On Nandigram firing anniversary, Mamata vows to bring down communists

March 14th, 2008 - 3:42 pm ICT by admin  

Nandigram (West Bengal), March 14 (IANS) “We can forget our own name, but not of Nandigram,” firebrand leader Mamata Banerjee said Friday, sharing the dais with activist Medha Patkar at Nandigram’s Adhikaripara as the victims of the March 14, 2007 carnage in this part of West Bengal’s East Midnapore district were remembered a year on. Exactly a year ago at around 10.30 a.m., police bullets felled at least 14 people who were protesting the proposed land acquisition for a special economic zone (SEZ).

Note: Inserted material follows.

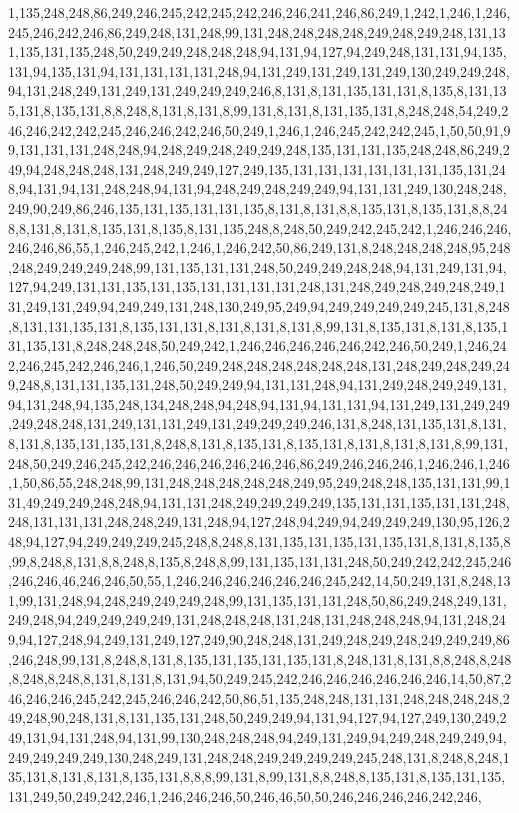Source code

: 1,135,248,248,86,249,246,245,242,245,242,246,246,241,246,86,249,1,242,1,246,1,246,245,246,242,246,86,249,248,131,248,99,131,248,248,248,248,249,248,249,248,131,131,135,131,135,248,50,249,249,248,248,248,94,131,94,127,94,249,248,131,131,94,135,131,94,135,131,94,131,131,131,131,248,94,131,249,131,249,131,249,130,249,249,248,94,131,248,249,131,249,131,249,249,249,246,8,131,8,131,135,131,131,8,135,8,131,135,131,8,135,131,8,8,248,8,131,8,131,8,99,131,8,131,8,131,135,131,8,248,248,54,249,246,246,242,242,245,246,246,242,246,50,249,1,246,1,246,245,242,242,245,1,50,50,91,99,131,131,131,248,248,94,248,249,248,249,249,248,135,131,131,135,248,248,86,249,249,94,248,248,248,131,248,249,249,127,249,135,131,131,131,131,131,131,135,131,248,94,131,94,131,248,248,94,131,94,248,249,248,249,249,94,131,131,249,130,248,248,249,90,249,86,246,135,131,135,131,131,135,8,131,8,131,8,8,135,131,8,135,131,8,8,248,8,131,8,131,8,135,131,8,135,8,131,135,248,8,248,50,249,242,245,242,1,246,246,246,246,246,86,55,1,246,245,242,1,246,1,246,242,50,86,249,131,8,248,248,248,248,95,248,248,249,249,249,248,99,131,135,131,131,248,50,249,249,248,248,94,131,249,131,94,127,94,249,131,131,135,131,135,131,131,131,131,248,131,248,249,248,249,248,249,131,249,131,249,94,249,249,131,248,130,249,95,249,94,249,249,249,249,245,131,8,248,8,131,131,135,131,8,135,131,131,8,131,8,131,8,131,8,99,131,8,135,131,8,131,8,135,131,135,131,8,248,248,248,50,249,242,1,246,246,246,246,246,242,246,50,249,1,246,242,246,245,242,246,246,1,246,50,249,248,248,248,248,248,248,131,248,249,248,249,249,248,8,131,131,135,131,248,50,249,249,94,131,131,248,94,131,249,248,249,249,131,94,131,248,94,135,248,134,248,248,94,248,94,131,94,131,131,94,131,249,131,249,249,249,248,248,131,249,131,131,249,131,249,249,249,246,131,8,248,131,135,131,8,131,8,131,8,135,131,135,131,8,248,8,131,8,135,131,8,135,131,8,131,8,131,8,131,8,99,131,248,50,249,246,245,242,246,246,246,246,246,246,86,249,246,246,246,1,246,246,1,246,1,50,86,55,248,248,99,131,248,248,248,248,248,249,95,249,248,248,135,131,131,99,131,49,249,249,248,248,94,131,131,248,249,249,249,249,135,131,131,135,131,131,248,248,131,131,131,248,248,249,131,248,94,127,248,94,249,94,249,249,249,130,95,126,248,94,127,94,249,249,249,245,248,8,248,8,131,135,131,135,131,135,131,8,131,8,135,8,99,8,248,8,131,8,8,248,8,135,8,248,8,99,131,135,131,131,248,50,249,242,242,245,246,246,246,46,246,246,50,55,1,246,246,246,246,246,246,245,242,14,50,249,131,8,248,131,99,131,248,94,248,249,249,249,248,99,131,135,131,131,248,50,86,249,248,249,131,249,248,94,249,249,249,249,131,248,248,248,131,248,131,248,248,248,94,131,248,249,94,127,248,94,249,131,249,127,249,90,248,248,131,249,248,249,248,249,249,249,86,246,248,99,131,8,248,8,131,8,135,131,135,131,135,131,8,248,131,8,131,8,8,248,8,248,8,248,8,248,8,131,8,131,8,131,94,50,249,245,242,246,246,246,246,246,246,14,50,87,246,246,246,245,242,245,246,246,242,50,86,51,135,248,248,131,131,248,248,248,248,249,248,90,248,131,8,131,135,131,248,50,249,249,94,131,94,127,94,127,249,130,249,249,131,94,131,248,94,131,99,130,248,248,248,94,249,131,249,94,249,248,249,249,94,249,249,249,249,130,248,249,131,248,248,249,249,249,249,245,248,131,8,248,8,248,135,131,8,131,8,131,8,135,131,8,8,8,99,131,8,99,131,8,8,248,8,135,131,8,135,131,135,131,249,50,249,242,246,1,246,246,246,50,246,46,50,50,246,246,246,246,242,246,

A year later the gun-battles between the ruling Communist Party of India-Marxist (CPI-M) and the opposition-led Bhumi Uchched Pratirodh Committee (BUPC) are not a regular phenomenon. But clashes continue now and then even after the CPI-M’s “recapture” of Nandigram after a massive November onslaught.

“I cannot return the dead sons to their mothers. I cannot return the honour of the raped. But I vow on the soil of Nandigram to bring down the communists who perpetrated the atrocities, killed democracy and innocent villagers,” said Mamata.

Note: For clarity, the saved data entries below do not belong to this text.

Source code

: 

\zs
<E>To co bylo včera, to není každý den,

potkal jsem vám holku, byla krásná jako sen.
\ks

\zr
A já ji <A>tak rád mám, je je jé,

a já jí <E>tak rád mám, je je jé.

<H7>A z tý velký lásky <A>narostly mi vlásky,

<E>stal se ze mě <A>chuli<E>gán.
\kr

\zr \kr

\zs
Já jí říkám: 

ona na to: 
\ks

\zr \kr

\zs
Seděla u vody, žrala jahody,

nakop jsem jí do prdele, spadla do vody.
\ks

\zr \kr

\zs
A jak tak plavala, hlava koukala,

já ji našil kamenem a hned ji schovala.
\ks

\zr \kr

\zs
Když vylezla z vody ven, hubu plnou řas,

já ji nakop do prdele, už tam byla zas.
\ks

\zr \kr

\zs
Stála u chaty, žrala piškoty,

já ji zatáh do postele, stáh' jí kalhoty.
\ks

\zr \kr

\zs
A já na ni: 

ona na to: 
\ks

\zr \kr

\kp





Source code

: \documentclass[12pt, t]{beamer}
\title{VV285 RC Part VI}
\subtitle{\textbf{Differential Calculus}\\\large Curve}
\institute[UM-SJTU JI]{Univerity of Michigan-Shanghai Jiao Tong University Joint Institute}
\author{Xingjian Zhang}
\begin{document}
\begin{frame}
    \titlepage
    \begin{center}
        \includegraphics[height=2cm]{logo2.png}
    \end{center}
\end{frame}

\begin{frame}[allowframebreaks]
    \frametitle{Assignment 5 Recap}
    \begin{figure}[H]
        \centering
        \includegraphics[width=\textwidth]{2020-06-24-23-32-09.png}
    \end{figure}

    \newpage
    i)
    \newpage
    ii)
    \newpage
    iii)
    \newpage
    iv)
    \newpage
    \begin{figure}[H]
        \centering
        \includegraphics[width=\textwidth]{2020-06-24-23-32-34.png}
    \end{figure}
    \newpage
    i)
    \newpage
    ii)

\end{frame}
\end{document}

She took a handful of Nandigram soil and headed back to Kolkata where daylong programmes were organised. A procession is being held in the state capital with the soil in a place of honour.

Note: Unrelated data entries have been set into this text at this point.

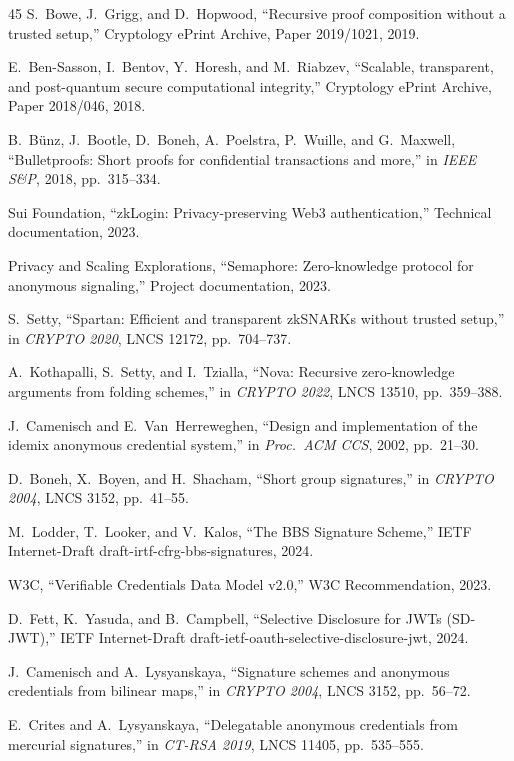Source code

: \documentclass[journal,twoside,10pt]{IEEEtran}
\begin{document}
\begin{thebibliography}{45}
S.~Bowe, J.~Grigg, and D.~Hopwood, ``Recursive proof composition without a
trusted setup,'' Cryptology ePrint Archive, Paper 2019/1021, 2019.

E.~Ben-Sasson, I.~Bentov, Y.~Horesh, and M.~Riabzev, ``Scalable, transparent,
and post-quantum secure computational integrity,'' Cryptology ePrint
Archive, Paper 2018/046, 2018.

B.~B{\"u}nz, J.~Bootle, D.~Boneh, A.~Poelstra, P.~Wuille, and G.~Maxwell,
``Bulletproofs: Short proofs for confidential transactions and more,'' in
\emph{IEEE S\&P}, 2018, pp.~315--334.

Sui Foundation, ``zkLogin: Privacy-preserving Web3 authentication,''
Technical documentation, 2023.

Privacy and Scaling Explorations, ``Semaphore: Zero-knowledge protocol for
anonymous signaling,'' Project documentation, 2023.

S.~Setty, ``Spartan: Efficient and transparent zkSNARKs without trusted
setup,'' in \emph{CRYPTO 2020}, LNCS 12172, pp.~704--737.

A.~Kothapalli, S.~Setty, and I.~Tzialla, ``Nova: Recursive zero-knowledge
arguments from folding schemes,'' in \emph{CRYPTO 2022}, LNCS 13510,
pp.~359--388.

J.~Camenisch and E.~Van~Herreweghen, ``Design and implementation of the
idemix anonymous credential system,'' in \emph{Proc.\ ACM CCS}, 2002,
pp.~21--30.

D.~Boneh, X.~Boyen, and H.~Shacham, ``Short group signatures,'' in
\emph{CRYPTO 2004}, LNCS 3152, pp.~41--55.

M.~Lodder, T.~Looker, and V.~Kalos, ``The BBS Signature Scheme,'' IETF
Internet-Draft draft-irtf-cfrg-bbs-signatures, 2024.

W3C, ``Verifiable Credentials Data Model v2.0,'' W3C Recommendation, 2023.

D.~Fett, K.~Yasuda, and B.~Campbell, ``Selective Disclosure for JWTs
(SD-JWT),'' IETF Internet-Draft draft-ietf-oauth-selective-disclosure-jwt,
2024.

J.~Camenisch and A.~Lysyanskaya, ``Signature schemes and anonymous
credentials from bilinear maps,'' in \emph{CRYPTO 2004}, LNCS 3152,
pp.~56--72.

E.~Crites and A.~Lysyanskaya, ``Delegatable anonymous credentials from
mercurial signatures,'' in \emph{CT-RSA 2019}, LNCS 11405, pp.~535--555.


\end{thebibliography}
\end{document}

As Mamata and Medha spoke in an impassioned manner, tears rolled down the faces of women assembled there.

Women were the worst victims of violence in Nandigram throughout 2007. Many were raped and assaulted by alleged CPI-M cadres both during the chaos of the police firing on March 14 and later in November last year when party men “recaptured” the area.

“We are observing this day as martyrs’ day and farmers’ day. I am taking the soil of Nandigram to Kolkata and seek justice across the state,” Mamata said.

“Why are the culprits still not arrested? We want the triumph of good and defeat of the evil,” she said.

The Trinamool Congress leader also shared the dais with Provash Ghosh, the leader of Socialist Unity Centre of India (SUCI), a communist party outside the ruling Left Front but with pockets of mass support in rural West Bengal.

Meanwhile, a report in a Kolkata daily quoting a Central Reserve Police Force (CRPF) official said that there was no evidence to suggest that Maoists were present in Nandigram to arm the people.

While the ruling communists justified the actions in Nandigram citing presence of Maoists, the CRPF, which was deployed in the area in November last, said: “It is a fabricated story that they came to distribute arms here”.

At least 14 people were killed March 14, 2007, in Nandigram as police opened fire to quell mobs and retake the area they lost control of in January after unrest over acquisition of farmland for industry.

“It is a black day in the 30-year rule of the Left in West Bengal. It is unfortunate and harrowing,” state Public Works Department (PWD) Minister Kshiti Goswami, who represents the Left Front constituent Revolutionary Socialist Party (RSP), had said on March 14 last year.

On July 31, 2006, the state government signed an agreement with Indonesia’s Salim Group to implement industrial projects, including a chemical hub, to be spread over 10,000 acres in a 50:50 joint venture in Nandigram.

With the people of Nandigram rising in revolt, the government later decided to shift the project to Nayachar island in the same East Midnapore district.